The reply should be an exact transcription of every record.

● RECORDS:
▽
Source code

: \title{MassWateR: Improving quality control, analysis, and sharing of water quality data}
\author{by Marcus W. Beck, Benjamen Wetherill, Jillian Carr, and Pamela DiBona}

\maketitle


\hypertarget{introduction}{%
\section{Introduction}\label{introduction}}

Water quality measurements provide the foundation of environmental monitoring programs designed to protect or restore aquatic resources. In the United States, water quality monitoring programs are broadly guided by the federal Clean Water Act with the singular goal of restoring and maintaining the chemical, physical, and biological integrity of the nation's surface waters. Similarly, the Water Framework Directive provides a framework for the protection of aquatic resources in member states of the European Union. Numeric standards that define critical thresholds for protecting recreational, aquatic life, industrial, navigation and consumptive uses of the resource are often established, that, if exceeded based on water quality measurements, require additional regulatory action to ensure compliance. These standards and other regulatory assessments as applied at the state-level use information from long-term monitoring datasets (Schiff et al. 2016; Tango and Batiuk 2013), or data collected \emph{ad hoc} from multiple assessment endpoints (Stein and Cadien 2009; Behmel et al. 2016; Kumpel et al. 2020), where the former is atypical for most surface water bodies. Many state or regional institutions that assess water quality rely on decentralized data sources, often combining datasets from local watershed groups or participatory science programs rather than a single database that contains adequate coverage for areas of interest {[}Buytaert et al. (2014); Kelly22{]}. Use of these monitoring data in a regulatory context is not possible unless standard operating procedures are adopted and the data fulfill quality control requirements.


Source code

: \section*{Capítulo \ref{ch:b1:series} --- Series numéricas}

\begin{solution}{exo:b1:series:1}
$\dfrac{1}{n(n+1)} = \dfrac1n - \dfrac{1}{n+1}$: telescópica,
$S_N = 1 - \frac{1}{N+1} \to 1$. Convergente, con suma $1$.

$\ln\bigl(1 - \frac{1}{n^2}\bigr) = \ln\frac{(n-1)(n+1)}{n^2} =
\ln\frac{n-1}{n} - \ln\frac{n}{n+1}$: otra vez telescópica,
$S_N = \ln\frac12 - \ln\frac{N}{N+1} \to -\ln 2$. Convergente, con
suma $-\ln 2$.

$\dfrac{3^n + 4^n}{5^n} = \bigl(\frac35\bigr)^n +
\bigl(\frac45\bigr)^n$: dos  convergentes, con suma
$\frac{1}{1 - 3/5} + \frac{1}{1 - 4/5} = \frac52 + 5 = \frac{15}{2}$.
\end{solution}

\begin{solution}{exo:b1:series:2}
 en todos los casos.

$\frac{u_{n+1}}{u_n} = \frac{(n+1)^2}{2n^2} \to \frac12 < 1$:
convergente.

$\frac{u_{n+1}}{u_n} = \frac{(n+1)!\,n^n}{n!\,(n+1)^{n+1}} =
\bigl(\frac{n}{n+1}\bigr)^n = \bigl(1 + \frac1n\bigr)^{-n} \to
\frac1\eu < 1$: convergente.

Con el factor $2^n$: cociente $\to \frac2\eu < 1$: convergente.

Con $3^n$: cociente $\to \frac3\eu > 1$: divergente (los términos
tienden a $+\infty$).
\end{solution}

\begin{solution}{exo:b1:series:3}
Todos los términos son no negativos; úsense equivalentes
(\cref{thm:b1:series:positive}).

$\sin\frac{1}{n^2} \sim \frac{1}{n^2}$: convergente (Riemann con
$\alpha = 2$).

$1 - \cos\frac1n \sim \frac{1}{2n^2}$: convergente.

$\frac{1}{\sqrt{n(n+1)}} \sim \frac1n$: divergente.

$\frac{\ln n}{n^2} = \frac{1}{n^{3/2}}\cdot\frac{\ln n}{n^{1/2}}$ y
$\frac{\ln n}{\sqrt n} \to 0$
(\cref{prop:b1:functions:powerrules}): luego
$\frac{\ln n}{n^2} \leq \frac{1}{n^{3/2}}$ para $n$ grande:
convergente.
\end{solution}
△
● ANSWER TO THIS TASK:
Source code

: \title{MassWateR: Improving quality control, analysis, and sharing of water quality data}
\author{by Marcus W. Beck, Benjamen Wetherill, Jillian Carr, and Pamela DiBona}

\maketitle


\hypertarget{introduction}{%
\section{Introduction}\label{introduction}}

Water quality measurements provide the foundation of environmental monitoring programs designed to protect or restore aquatic resources. In the United States, water quality monitoring programs are broadly guided by the federal Clean Water Act with the singular goal of restoring and maintaining the chemical, physical, and biological integrity of the nation's surface waters. Similarly, the Water Framework Directive provides a framework for the protection of aquatic resources in member states of the European Union. Numeric standards that define critical thresholds for protecting recreational, aquatic life, industrial, navigation and consumptive uses of the resource are often established, that, if exceeded based on water quality measurements, require additional regulatory action to ensure compliance. These standards and other regulatory assessments as applied at the state-level use information from long-term monitoring datasets (Schiff et al. 2016; Tango and Batiuk 2013), or data collected \emph{ad hoc} from multiple assessment endpoints (Stein and Cadien 2009; Behmel et al. 2016; Kumpel et al. 2020), where the former is atypical for most surface water bodies. Many state or regional institutions that assess water quality rely on decentralized data sources, often combining datasets from local watershed groups or participatory science programs rather than a single database that contains adequate coverage for areas of interest {[}Buytaert et al. (2014); Kelly22{]}. Use of these monitoring data in a regulatory context is not possible unless standard operating procedures are adopted and the data fulfill quality control requirements.


Source code

: \section*{Capítulo \ref{ch:b1:series} --- Series numéricas}

\begin{solution}{exo:b1:series:1}
$\dfrac{1}{n(n+1)} = \dfrac1n - \dfrac{1}{n+1}$: telescópica,
$S_N = 1 - \frac{1}{N+1} \to 1$. Convergente, con suma $1$.

$\ln\bigl(1 - \frac{1}{n^2}\bigr) = \ln\frac{(n-1)(n+1)}{n^2} =
\ln\frac{n-1}{n} - \ln\frac{n}{n+1}$: otra vez telescópica,
$S_N = \ln\frac12 - \ln\frac{N}{N+1} \to -\ln 2$. Convergente, con
suma $-\ln 2$.

$\dfrac{3^n + 4^n}{5^n} = \bigl(\frac35\bigr)^n +
\bigl(\frac45\bigr)^n$: dos  convergentes, con suma
$\frac{1}{1 - 3/5} + \frac{1}{1 - 4/5} = \frac52 + 5 = \frac{15}{2}$.
\end{solution}

\begin{solution}{exo:b1:series:2}
 en todos los casos.

$\frac{u_{n+1}}{u_n} = \frac{(n+1)^2}{2n^2} \to \frac12 < 1$:
convergente.

$\frac{u_{n+1}}{u_n} = \frac{(n+1)!\,n^n}{n!\,(n+1)^{n+1}} =
\bigl(\frac{n}{n+1}\bigr)^n = \bigl(1 + \frac1n\bigr)^{-n} \to
\frac1\eu < 1$: convergente.

Con el factor $2^n$: cociente $\to \frac2\eu < 1$: convergente.

Con $3^n$: cociente $\to \frac3\eu > 1$: divergente (los términos
tienden a $+\infty$).
\end{solution}

\begin{solution}{exo:b1:series:3}
Todos los términos son no negativos; úsense equivalentes
(\cref{thm:b1:series:positive}).

$\sin\frac{1}{n^2} \sim \frac{1}{n^2}$: convergente (Riemann con
$\alpha = 2$).

$1 - \cos\frac1n \sim \frac{1}{2n^2}$: convergente.

$\frac{1}{\sqrt{n(n+1)}} \sim \frac1n$: divergente.

$\frac{\ln n}{n^2} = \frac{1}{n^{3/2}}\cdot\frac{\ln n}{n^{1/2}}$ y
$\frac{\ln n}{\sqrt n} \to 0$
(\cref{prop:b1:functions:powerrules}): luego
$\frac{\ln n}{n^2} \leq \frac{1}{n^{3/2}}$ para $n$ grande:
convergente.
\end{solution}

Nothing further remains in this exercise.